» EXERCISE INSTRUCTIONS
For the word "that", return each line of the data in which it occurs.

» RECORD SET
* * *
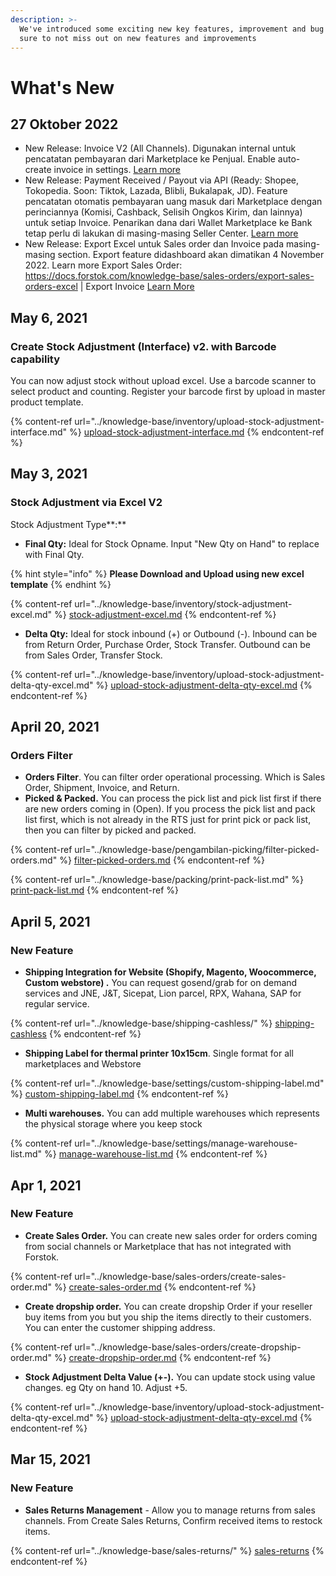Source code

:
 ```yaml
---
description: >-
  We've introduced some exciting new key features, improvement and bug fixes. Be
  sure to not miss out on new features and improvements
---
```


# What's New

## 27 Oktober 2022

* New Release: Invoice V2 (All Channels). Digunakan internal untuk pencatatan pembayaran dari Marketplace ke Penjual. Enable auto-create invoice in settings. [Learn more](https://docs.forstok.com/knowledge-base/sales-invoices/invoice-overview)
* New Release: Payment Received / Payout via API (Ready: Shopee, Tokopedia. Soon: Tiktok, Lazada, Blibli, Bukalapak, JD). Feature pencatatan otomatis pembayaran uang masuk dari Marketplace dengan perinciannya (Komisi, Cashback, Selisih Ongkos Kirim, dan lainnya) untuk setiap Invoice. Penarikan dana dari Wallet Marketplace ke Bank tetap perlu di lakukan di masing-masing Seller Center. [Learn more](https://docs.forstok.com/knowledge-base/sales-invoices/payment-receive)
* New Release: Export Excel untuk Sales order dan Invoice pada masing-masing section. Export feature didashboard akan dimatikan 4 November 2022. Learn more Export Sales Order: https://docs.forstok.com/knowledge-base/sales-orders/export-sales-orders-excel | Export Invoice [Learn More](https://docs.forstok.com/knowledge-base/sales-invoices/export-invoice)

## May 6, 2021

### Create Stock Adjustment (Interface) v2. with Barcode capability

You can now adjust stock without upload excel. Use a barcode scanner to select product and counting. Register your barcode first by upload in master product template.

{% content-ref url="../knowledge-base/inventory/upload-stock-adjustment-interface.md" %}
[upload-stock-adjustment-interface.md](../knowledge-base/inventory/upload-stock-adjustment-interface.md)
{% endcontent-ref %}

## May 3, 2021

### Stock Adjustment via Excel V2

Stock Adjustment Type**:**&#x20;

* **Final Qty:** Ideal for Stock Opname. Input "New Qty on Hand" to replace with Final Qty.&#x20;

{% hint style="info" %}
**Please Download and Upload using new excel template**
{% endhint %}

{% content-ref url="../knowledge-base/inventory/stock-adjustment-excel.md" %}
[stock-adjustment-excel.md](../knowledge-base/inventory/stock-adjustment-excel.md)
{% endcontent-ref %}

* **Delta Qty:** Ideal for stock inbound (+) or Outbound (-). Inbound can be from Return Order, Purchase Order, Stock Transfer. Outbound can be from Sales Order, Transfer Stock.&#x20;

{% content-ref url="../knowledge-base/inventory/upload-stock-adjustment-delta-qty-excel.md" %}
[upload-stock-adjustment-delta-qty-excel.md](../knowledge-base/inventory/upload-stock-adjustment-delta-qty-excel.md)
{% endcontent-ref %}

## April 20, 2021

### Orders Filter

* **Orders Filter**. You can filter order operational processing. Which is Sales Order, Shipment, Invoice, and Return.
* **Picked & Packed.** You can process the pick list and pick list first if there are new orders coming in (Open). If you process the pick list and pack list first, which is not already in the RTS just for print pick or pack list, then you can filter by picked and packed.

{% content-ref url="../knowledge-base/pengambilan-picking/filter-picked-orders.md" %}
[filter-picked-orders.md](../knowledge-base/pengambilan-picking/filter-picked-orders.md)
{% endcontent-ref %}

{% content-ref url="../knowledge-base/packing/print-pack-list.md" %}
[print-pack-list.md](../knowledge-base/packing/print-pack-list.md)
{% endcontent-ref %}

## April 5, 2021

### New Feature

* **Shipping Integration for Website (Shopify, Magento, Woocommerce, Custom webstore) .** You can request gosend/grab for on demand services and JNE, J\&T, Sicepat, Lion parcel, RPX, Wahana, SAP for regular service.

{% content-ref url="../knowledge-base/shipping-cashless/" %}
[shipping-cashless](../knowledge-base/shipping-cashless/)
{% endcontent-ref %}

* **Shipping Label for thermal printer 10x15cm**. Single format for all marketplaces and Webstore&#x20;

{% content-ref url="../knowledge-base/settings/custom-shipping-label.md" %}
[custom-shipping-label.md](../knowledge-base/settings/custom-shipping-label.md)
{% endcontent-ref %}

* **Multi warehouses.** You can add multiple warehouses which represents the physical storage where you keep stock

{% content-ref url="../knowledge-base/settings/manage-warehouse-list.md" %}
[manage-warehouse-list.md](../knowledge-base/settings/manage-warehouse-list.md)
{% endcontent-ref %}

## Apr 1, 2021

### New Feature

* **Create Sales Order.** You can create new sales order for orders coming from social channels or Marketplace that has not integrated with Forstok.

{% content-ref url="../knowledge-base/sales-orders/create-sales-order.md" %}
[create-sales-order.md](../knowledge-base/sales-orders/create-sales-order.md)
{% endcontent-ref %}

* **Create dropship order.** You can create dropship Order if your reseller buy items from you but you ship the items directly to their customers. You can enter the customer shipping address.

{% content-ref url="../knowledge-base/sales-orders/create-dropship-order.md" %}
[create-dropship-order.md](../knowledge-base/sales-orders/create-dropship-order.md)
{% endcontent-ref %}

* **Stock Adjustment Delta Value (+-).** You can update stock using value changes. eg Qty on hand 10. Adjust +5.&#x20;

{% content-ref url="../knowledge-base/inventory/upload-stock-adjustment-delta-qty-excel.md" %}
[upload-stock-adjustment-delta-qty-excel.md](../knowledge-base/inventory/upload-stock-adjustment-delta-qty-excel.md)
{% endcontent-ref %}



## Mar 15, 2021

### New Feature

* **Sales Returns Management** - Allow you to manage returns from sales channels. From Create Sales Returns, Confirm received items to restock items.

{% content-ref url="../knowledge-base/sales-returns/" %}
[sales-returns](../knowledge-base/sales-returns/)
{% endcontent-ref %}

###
* * *
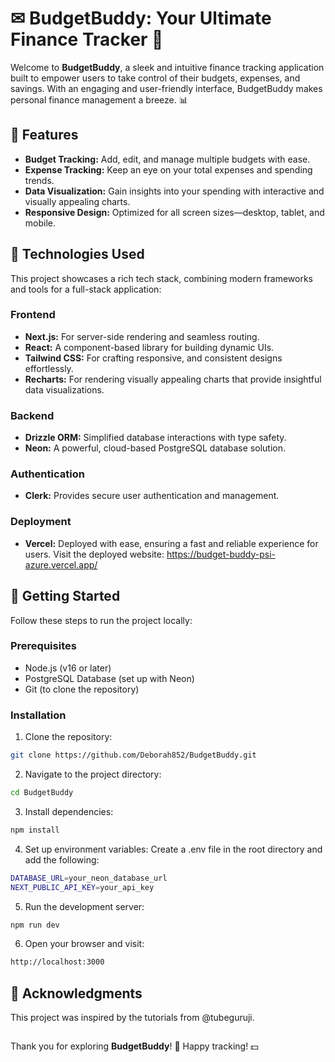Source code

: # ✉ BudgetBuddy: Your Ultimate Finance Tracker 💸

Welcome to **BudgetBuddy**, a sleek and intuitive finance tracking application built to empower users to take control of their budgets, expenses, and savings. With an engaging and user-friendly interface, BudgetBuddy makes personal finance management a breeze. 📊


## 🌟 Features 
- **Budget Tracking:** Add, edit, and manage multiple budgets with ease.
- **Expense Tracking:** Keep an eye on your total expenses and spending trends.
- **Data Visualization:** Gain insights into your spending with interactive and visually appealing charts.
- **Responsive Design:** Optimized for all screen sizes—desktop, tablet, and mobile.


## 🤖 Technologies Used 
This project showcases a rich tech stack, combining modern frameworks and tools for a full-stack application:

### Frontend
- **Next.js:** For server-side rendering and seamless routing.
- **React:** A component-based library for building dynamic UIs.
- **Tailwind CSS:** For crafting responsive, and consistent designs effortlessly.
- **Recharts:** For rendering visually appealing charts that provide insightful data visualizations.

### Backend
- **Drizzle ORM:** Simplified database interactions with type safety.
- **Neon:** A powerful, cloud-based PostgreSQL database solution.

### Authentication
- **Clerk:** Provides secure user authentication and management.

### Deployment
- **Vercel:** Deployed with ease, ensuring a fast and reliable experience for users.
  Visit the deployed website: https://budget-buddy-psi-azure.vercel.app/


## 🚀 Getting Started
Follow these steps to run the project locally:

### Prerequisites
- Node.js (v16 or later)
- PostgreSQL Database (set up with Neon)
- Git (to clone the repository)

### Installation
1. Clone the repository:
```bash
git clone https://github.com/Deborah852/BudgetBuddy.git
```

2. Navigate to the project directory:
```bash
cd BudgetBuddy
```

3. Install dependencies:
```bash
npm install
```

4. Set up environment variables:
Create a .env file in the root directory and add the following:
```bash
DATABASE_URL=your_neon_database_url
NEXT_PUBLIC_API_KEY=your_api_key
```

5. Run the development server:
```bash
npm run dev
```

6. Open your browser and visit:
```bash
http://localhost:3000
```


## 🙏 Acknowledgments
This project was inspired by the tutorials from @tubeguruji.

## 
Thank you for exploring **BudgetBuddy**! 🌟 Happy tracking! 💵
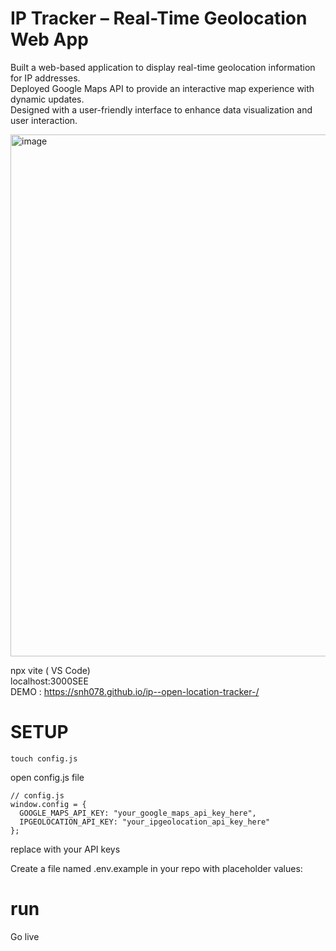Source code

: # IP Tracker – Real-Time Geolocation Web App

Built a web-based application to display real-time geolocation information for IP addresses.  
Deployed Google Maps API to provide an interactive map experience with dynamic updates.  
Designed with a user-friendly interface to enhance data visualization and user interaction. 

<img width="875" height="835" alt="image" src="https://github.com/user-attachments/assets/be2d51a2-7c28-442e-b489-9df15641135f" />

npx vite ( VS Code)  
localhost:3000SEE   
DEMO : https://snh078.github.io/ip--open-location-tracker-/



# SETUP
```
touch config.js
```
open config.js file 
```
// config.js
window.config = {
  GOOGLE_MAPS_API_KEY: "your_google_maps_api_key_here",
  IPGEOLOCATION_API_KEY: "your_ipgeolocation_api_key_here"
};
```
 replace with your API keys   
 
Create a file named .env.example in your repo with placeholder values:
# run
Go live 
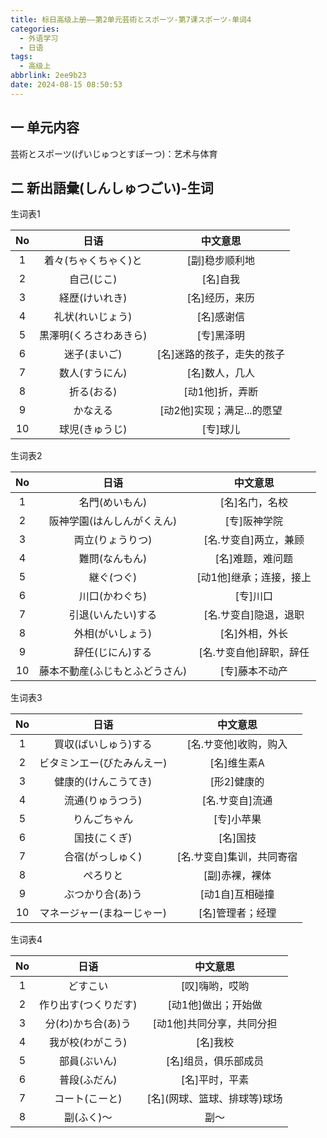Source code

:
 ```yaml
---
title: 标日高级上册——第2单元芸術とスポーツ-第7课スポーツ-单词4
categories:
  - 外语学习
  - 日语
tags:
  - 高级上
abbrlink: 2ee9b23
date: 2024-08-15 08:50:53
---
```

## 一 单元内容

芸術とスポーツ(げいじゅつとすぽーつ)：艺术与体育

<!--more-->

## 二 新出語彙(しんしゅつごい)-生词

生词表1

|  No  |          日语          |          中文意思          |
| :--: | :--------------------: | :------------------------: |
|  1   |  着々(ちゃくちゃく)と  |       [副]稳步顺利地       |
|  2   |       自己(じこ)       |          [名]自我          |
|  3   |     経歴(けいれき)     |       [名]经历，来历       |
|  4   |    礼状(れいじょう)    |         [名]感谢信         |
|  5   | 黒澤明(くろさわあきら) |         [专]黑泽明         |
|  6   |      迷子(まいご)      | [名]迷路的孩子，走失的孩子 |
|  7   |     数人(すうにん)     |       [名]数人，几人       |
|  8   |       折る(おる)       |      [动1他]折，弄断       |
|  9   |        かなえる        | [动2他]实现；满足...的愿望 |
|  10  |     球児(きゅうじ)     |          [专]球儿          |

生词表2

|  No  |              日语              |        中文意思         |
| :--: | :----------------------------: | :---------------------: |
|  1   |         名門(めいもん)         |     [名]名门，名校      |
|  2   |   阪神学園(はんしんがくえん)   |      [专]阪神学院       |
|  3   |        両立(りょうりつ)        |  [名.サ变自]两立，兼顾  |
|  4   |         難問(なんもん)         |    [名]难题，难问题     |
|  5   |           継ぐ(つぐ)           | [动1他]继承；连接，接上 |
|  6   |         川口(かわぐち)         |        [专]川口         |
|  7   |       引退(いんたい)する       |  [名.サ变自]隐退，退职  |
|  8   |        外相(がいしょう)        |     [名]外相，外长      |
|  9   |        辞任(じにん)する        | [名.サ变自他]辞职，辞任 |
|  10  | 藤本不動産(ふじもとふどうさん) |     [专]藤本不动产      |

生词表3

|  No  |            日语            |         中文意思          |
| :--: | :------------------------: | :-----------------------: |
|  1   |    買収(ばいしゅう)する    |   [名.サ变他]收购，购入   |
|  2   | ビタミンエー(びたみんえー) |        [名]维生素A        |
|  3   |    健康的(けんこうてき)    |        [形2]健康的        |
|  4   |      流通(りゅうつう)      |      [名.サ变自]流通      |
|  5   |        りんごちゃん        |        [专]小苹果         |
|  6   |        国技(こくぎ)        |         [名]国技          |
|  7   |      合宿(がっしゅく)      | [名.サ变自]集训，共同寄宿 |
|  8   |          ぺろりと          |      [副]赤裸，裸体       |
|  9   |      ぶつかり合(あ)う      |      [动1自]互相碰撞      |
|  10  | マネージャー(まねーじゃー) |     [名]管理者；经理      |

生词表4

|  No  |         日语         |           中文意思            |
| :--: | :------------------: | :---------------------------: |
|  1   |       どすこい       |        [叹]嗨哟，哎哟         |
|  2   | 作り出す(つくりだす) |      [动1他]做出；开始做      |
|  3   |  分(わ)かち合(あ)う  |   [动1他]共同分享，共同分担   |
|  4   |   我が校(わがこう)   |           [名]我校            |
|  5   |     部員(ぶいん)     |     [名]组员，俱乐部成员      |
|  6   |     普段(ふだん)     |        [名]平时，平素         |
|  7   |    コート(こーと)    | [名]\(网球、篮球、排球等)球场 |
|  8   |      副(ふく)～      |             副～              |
* * *
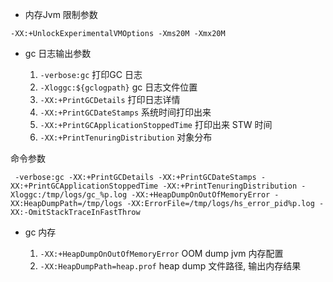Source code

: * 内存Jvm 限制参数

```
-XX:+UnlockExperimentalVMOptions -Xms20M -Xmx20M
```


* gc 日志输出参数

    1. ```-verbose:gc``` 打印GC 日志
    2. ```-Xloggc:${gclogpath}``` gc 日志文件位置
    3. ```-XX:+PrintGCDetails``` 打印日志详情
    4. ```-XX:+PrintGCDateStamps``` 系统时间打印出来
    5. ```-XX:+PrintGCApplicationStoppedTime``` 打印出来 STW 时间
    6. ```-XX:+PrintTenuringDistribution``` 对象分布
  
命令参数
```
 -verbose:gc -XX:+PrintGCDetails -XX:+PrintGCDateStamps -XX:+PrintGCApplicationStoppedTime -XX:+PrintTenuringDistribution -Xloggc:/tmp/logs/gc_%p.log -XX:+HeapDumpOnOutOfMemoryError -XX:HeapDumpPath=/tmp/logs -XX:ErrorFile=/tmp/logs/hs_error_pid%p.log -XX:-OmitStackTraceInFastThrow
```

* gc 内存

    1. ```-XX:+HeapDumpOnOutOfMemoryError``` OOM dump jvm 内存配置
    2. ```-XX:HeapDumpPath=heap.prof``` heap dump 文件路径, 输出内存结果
* * *
» OUTPUT FOR THIS EXERCISE
* **Create Sales Order.** You can create new sales order for orders coming from social channels or Marketplace that has not integrated with Forstok.
- **Recharts:** For rendering visually appealing charts that provide insightful data visualizations.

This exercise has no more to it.